I"m in my living room watching Shakespeare in love, one of my favorite movies; the one with Gwyneth Paltrow in it. My girls are asleep and the house is quiet. My body aches, my head is spinning from all the things I have to do. I've made many lists, I've organized my recipe's, I'm doing my laundry, I'm drinking eggnog but I really wish I had some wine.
This week has been filled with family and activities. It started with my daughters 15th birthday party last Sunday. I cleaned all day Saturday, scrubbed the bathrooms, moped, swept, dusted, organized, went shopping, and then we headed out to my brothers to watch the Pacquio fight. I drank a little too much and woke up the next day with this huge head ache. I took some Advil and I managed to clean, shop, pick up the cake,  decorate and make fajitas and rice. The party was a great! She opened presents, ate fajitas, ate cake, and sang karaoke.  Then my sisters and I decided to plan thanksgiving. We had pen and paper and we made list's. We all talked at the same time, my sister Linda was the leader as usual, she wrote down what she was going to bring and what Leticia was going to bring. Everything was going on as usual until Linda said "Let's not make mash potatoes" For a minute, I didn't understand what she said and then my brain caught on and I looked at my niece for an answer. We looked at each other and then looked at Leticia for an answer and she said "No, well, wait, uh" and then I said to cover up my anxiety, very casually "well, I have to make potatoes for Emma" Then our good behavior went out the window and my niece and I shouted " How can we not have mashed potatoes?" But why, why had Linda said something so awful, and strange. Not but just a few moments ago, we had all been talking about our weight and how we need to lose weight, but can we forgo mashed potatoes on Thanksgiving? The answer is NO, sorry not gonna happen people.....This is my family for better or worse but no matter what we will eat our mashed potatoes. I then start to feel better about the situation and then.....my mother who is sitting watching us says pointing to me
"she makes them with lot of butter and miracle whip too" I feel guilty for a second and then I think "no mashed potatoes, nah, that's just plain crazy" We decide it's too much to do and we leave the list on the table to go sing karaoke. My sisters and I sing "What's love got to do with it" and some other song I can't remember now. We also sing I love Rock n Roll with my younger daughter. All in all Saturday and Sunday were busy but good days. I can't believe Sarah is 15 and I'm just so proud of her. She is my joy and my best friend.

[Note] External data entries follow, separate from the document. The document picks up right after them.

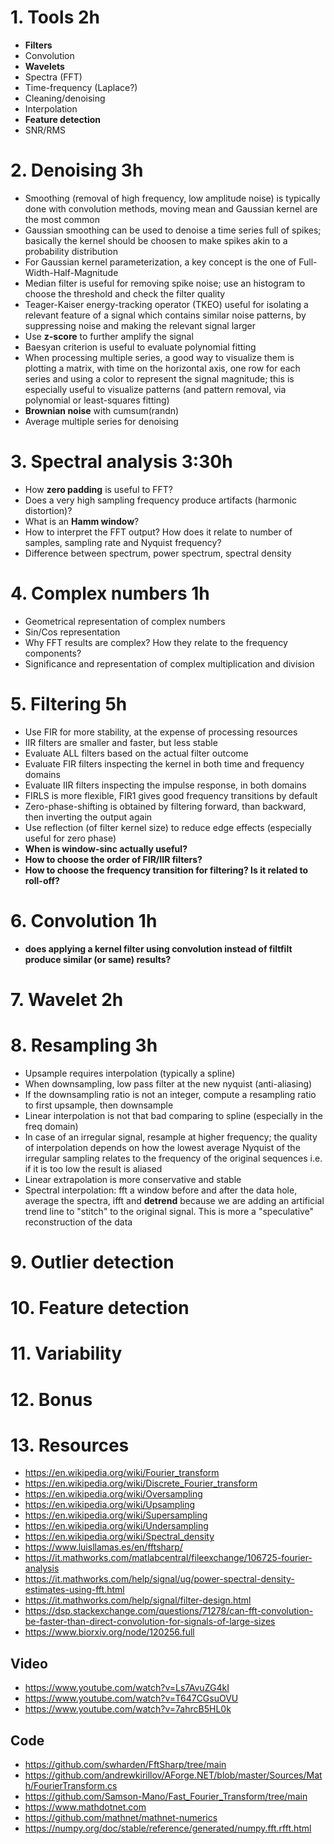 # 1. Tools 2h

* **Filters**
* Convolution
* **Wavelets**
* Spectra (FFT)
* Time-frequency (Laplace?)
* Cleaning/denoising
* Interpolation
* **Feature detection**
* SNR/RMS

# 2. Denoising 3h

* Smoothing (removal of high frequency, low amplitude noise) is typically done with convolution methods, moving mean and Gaussian kernel are the most common
* Gaussian smoothing can be used to denoise a time series full of spikes; basically the kernel should be choosen to make spikes akin to a probability distribution
* For Gaussian kernel parameterization, a key concept is the one of Full-Width-Half-Magnitude
* Median filter is useful for removing spike noise; use an histogram to choose the threshold and check the filter quality
* Teager-Kaiser energy-tracking operator (TKEO) useful for isolating a relevant feature of a signal which contains similar noise patterns, by suppressing noise and making the relevant signal larger
* Use **z-score** to further amplify the signal
* Baesyan criterion is useful to evaluate polynomial fitting
* When processing multiple series, a good way to visualize them is plotting a matrix, with time on the horizontal axis, one row for each series and using a color to represent the signal magnitude; this is especially useful to visualize patterns (and pattern removal, via polynomial or least-squares fitting)
* **Brownian noise** with cumsum(randn)
* Average multiple series for denoising

# 3. Spectral analysis 3:30h

* How **zero padding** is useful to FFT?
* Does a very high sampling frequency produce artifacts (harmonic distortion)?
* What is an **Hamm window**?
* How to interpret the FFT output? How does it relate to number of samples, sampling rate and Nyquist frequency?
* Difference between spectrum, power spectrum, spectral density

# 4. Complex numbers 1h
* Geometrical representation of complex numbers
* Sin/Cos representation
* Why FFT results are complex? How they relate to the frequency components?
* Significance and representation of complex multiplication and division

# 5. Filtering 5h
* Use FIR for more stability, at the expense of processing resources
* IIR filters are smaller and faster, but less stable
* Evaluate ALL filters based on the actual filter outcome
* Evaluate FIR filters inspecting the kernel in both time and frequency domains
* Evaluate IIR filters inspecting the impulse response, in both domains
* FIRLS is more flexible, FIR1 gives good frequency transitions by default
* Zero-phase-shifting is obtained by filtering forward, than backward, then inverting the output again
* Use reflection (of filter kernel size) to reduce edge effects (especially useful for zero phase)
* **When is window-sinc actually useful?**
* **How to choose the order of FIR/IIR filters?**
* **How to choose the frequency transition for filtering? Is it related to roll-off?**

# 6. Convolution 1h
* **does applying a kernel filter using convolution instead of filtfilt produce similar (or same) results?**


# 7. Wavelet 2h

# 8. Resampling 3h
* Upsample requires interpolation (typically a spline)
* When downsampling, low pass filter at the new nyquist (anti-aliasing)
* If the downsampling ratio is not an integer, compute a resampling ratio to first upsample, then downsample
* Linear interpolation is not that bad comparing to spline (especially in the freq domain)
* In case of an irregular signal, resample at higher frequency; the quality of interpolation depends on how the lowest average Nyquist of the irregular sampling relates to the frequency of the original sequences i.e. if it is too low the result is aliased
* Linear extrapolation is more conservative and stable
* Spectral interpolation: fft a window before and after the data hole, average the spectra, ifft and **detrend** because we are adding an artificial trend line to "stitch" to the original signal. This is more a "speculative" reconstruction of the data

# 9. Outlier detection

# 10. Feature detection

# 11. Variability

# 12. Bonus

# 13. Resources

* https://en.wikipedia.org/wiki/Fourier_transform
* https://en.wikipedia.org/wiki/Discrete_Fourier_transform
* https://en.wikipedia.org/wiki/Oversampling
* https://en.wikipedia.org/wiki/Upsampling
* https://en.wikipedia.org/wiki/Supersampling
* https://en.wikipedia.org/wiki/Undersampling
* https://en.wikipedia.org/wiki/Spectral_density
* https://www.luisllamas.es/en/fftsharp/
* https://it.mathworks.com/matlabcentral/fileexchange/106725-fourier-analysis
* https://it.mathworks.com/help/signal/ug/power-spectral-density-estimates-using-fft.html
* https://it.mathworks.com/help/signal/filter-design.html
* https://dsp.stackexchange.com/questions/71278/can-fft-convolution-be-faster-than-direct-convolution-for-signals-of-large-sizes
* https://www.biorxiv.org/node/120256.full

## Video
* https://www.youtube.com/watch?v=Ls7AvuZG4kI
* https://www.youtube.com/watch?v=T647CGsuOVU
* https://www.youtube.com/watch?v=7ahrcB5HL0k

## Code 
* https://github.com/swharden/FftSharp/tree/main
* https://github.com/andrewkirillov/AForge.NET/blob/master/Sources/Math/FourierTransform.cs
* https://github.com/Samson-Mano/Fast_Fourier_Transform/tree/main
* https://www.mathdotnet.com
* https://github.com/mathnet/mathnet-numerics
* https://numpy.org/doc/stable/reference/generated/numpy.fft.rfft.html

Monday morning I remember that Leticia and I had planned to paint my kitchen. I wake up Monday late and Emma is still suffering from her cold she had on Saturday. She stays home from school and I make her soup and give her Robitussin. I go to pick up my sister and my niece and nephew. First we have to eat, I make french toast and pancakes and bacon. After we eat, we rummage through the garage and open cans, mix pain and decide to go to Home Depot. We bring an old paint color that we want to match. Our plan is to just buy another can of the same color. It takes us a minute to find an employee. I hand the can of pain to a young lady who seems to be in a not so good mood. I say to her, I'd like to match that color but in a cheaper paint. She looks annoyed and she points to where the cheap paint is as she says that the paint I have is Behr paint and it will be a different color. I tell her not to ring up the Behr paint yet. We look through the paint and decide on a buttermilk color. I decide to buy the buttermilk and I say hey, lets just use both cans and maybe it will be two different shades of cream in the kitchen. We get some tape, the cheap kind and pick up our cans and head to the self check out. I feel pretty good at this point. Then we get home and begin the process. We tape off the walls and take out the furniture and pour paint into pans. I bought the cheap pans so you have to be real careful with them. We decide on a buttermilk and cranberry as an edge. We are in the middle of painting up a storm and my mom walks in and looks at the cranberry and says no, no, the buttermilk is a good color but not the cranberry. We keep painting, we paint till we don't know what we're doing. It's like the painting monster got a hold of us and we just couldn't stop. My sister spends the night, we go to bed late and in the middle of the night. Sarah wakes me up cause she is sick. She sleeps in our bed and I sleep on the bottom of the bed, checking on her every minute. I've got two sick kids and my body hurts from all the standing, ladders and movement of painting the kitchen like a crazy woman.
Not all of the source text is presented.